Give back an exact repetition of the material below, from its first line through the line that contains "sizeof(BitSet<64>) = 8", both included, minus the pictures.

------------------------

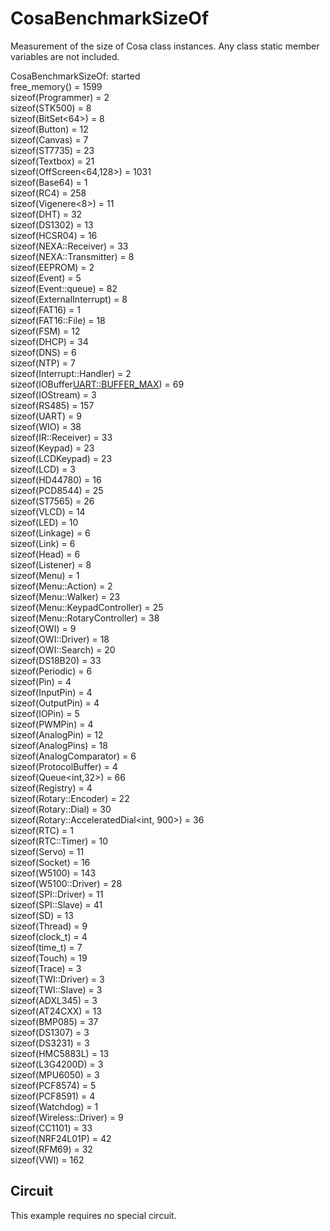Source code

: CosaBenchmarkSizeOf
===================

Measurement of the size of Cosa class instances. Any class static
member variables are not included. 

CosaBenchmarkSizeOf: started   
free_memory() = 1599   
sizeof(Programmer) = 2   
sizeof(STK500) = 8   
sizeof(BitSet<64>) = 8   
sizeof(Button) = 12   
sizeof(Canvas) = 7   
sizeof(ST7735) = 23   
sizeof(Textbox) = 21   
sizeof(OffScreen<64,128>) = 1031   
sizeof(Base64) = 1   
sizeof(RC4) = 258   
sizeof(Vigenere<8>) = 11   
sizeof(DHT) = 32   
sizeof(DS1302) = 13   
sizeof(HCSR04) = 16   
sizeof(NEXA::Receiver) = 33   
sizeof(NEXA::Transmitter) = 8   
sizeof(EEPROM) = 2   
sizeof(Event) = 5   
sizeof(Event::queue) = 82   
sizeof(ExternalInterrupt) = 8   
sizeof(FAT16) = 1   
sizeof(FAT16::File) = 18   
sizeof(FSM) = 12   
sizeof(DHCP) = 34   
sizeof(DNS) = 6   
sizeof(NTP) = 7   
sizeof(Interrupt::Handler) = 2   
sizeof(IOBuffer<UART::BUFFER_MAX>) = 69   
sizeof(IOStream) = 3   
sizeof(RS485) = 157   
sizeof(UART) = 9   
sizeof(WIO) = 38   
sizeof(IR::Receiver) = 33   
sizeof(Keypad) = 23   
sizeof(LCDKeypad) = 23   
sizeof(LCD) = 3   
sizeof(HD44780) = 16   
sizeof(PCD8544) = 25   
sizeof(ST7565) = 26   
sizeof(VLCD) = 14   
sizeof(LED) = 10   
sizeof(Linkage) = 6   
sizeof(Link) = 6   
sizeof(Head) = 6   
sizeof(Listener<int>) = 8   
sizeof(Menu) = 1   
sizeof(Menu::Action) = 2   
sizeof(Menu::Walker) = 23   
sizeof(Menu::KeypadController) = 25   
sizeof(Menu::RotaryController) = 38   
sizeof(OWI) = 9   
sizeof(OWI::Driver) = 18   
sizeof(OWI::Search) = 20   
sizeof(DS18B20) = 33   
sizeof(Periodic) = 6   
sizeof(Pin) = 4   
sizeof(InputPin) = 4   
sizeof(OutputPin) = 4   
sizeof(IOPin) = 5   
sizeof(PWMPin) = 4   
sizeof(AnalogPin) = 12   
sizeof(AnalogPins) = 18   
sizeof(AnalogComparator) = 6   
sizeof(ProtocolBuffer) = 4   
sizeof(Queue<int,32>) = 66   
sizeof(Registry) = 4   
sizeof(Rotary::Encoder) = 22   
sizeof(Rotary::Dial<int>) = 30   
sizeof(Rotary::AcceleratedDial<int, 900>) = 36   
sizeof(RTC) = 1   
sizeof(RTC::Timer) = 10   
sizeof(Servo) = 11   
sizeof(Socket) = 16   
sizeof(W5100) = 143   
sizeof(W5100::Driver) = 28   
sizeof(SPI::Driver) = 11   
sizeof(SPI::Slave) = 41   
sizeof(SD) = 13   
sizeof(Thread) = 9   
sizeof(clock_t) = 4   
sizeof(time_t) = 7   
sizeof(Touch) = 19   
sizeof(Trace) = 3   
sizeof(TWI::Driver) = 3   
sizeof(TWI::Slave) = 3   
sizeof(ADXL345) = 3   
sizeof(AT24CXX) = 13   
sizeof(BMP085) = 37   
sizeof(DS1307) = 3   
sizeof(DS3231) = 3   
sizeof(HMC5883L) = 13   
sizeof(L3G4200D) = 3   
sizeof(MPU6050) = 3   
sizeof(PCF8574) = 5   
sizeof(PCF8591) = 4   
sizeof(Watchdog) = 1   
sizeof(Wireless::Driver) = 9   
sizeof(CC1101) = 33   
sizeof(NRF24L01P) = 42   
sizeof(RFM69) = 32   
sizeof(VWI) = 162   
   
Circuit
-------
This example requires no special circuit. 




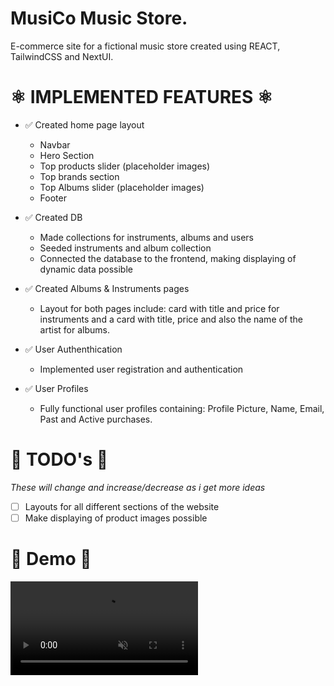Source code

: # MusiCo Music Store.
E-commerce site for a fictional music store created using REACT, TailwindCSS and NextUI.

# ⚛️ IMPLEMENTED FEATURES ⚛️

* ✅ Created home page layout 
    - Navbar
    - Hero Section
    - Top products slider (placeholder images)
    - Top brands section 
    - Top Albums slider (placeholder images)
    - Footer

* ✅ Created DB 
    - Made collections for instruments, albums and users
    - Seeded instruments and album collection
    - Connected the database to the frontend, making displaying of dynamic data possible

* ✅ Created Albums & Instruments pages
    - Layout for both pages include: card with title and price for instruments and a card with title, price and also the name of the artist for albums.

* ✅ User Authenthication
    - Implemented user registration and authentication

* ✅ User Profiles
    - Fully functional user profiles containing: Profile Picture, Name, Email, Past and Active purchases.


# 🚧 TODO's 🚧
*These will change and increase/decrease as i get more ideas*

* ☐ Layouts for all different sections of the website
* ☐ Make displaying of product images possible



# 🎨 Demo 🎨

<video src="https://github.com/user-attachments/assets/6d34f849-a573-40b1-8ba7-282b81f2973a" 
    autoplay 
    loop 
    muted 
    playsinline>
    Your browser does not support the video tag.
</video>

------------------------

Written answer >>
Source code

: CosaBenchmarkSizeOf
===================

Measurement of the size of Cosa class instances. Any class static
member variables are not included. 

CosaBenchmarkSizeOf: started   
free_memory() = 1599   
sizeof(Programmer) = 2   
sizeof(STK500) = 8   
sizeof(BitSet<64>) = 8   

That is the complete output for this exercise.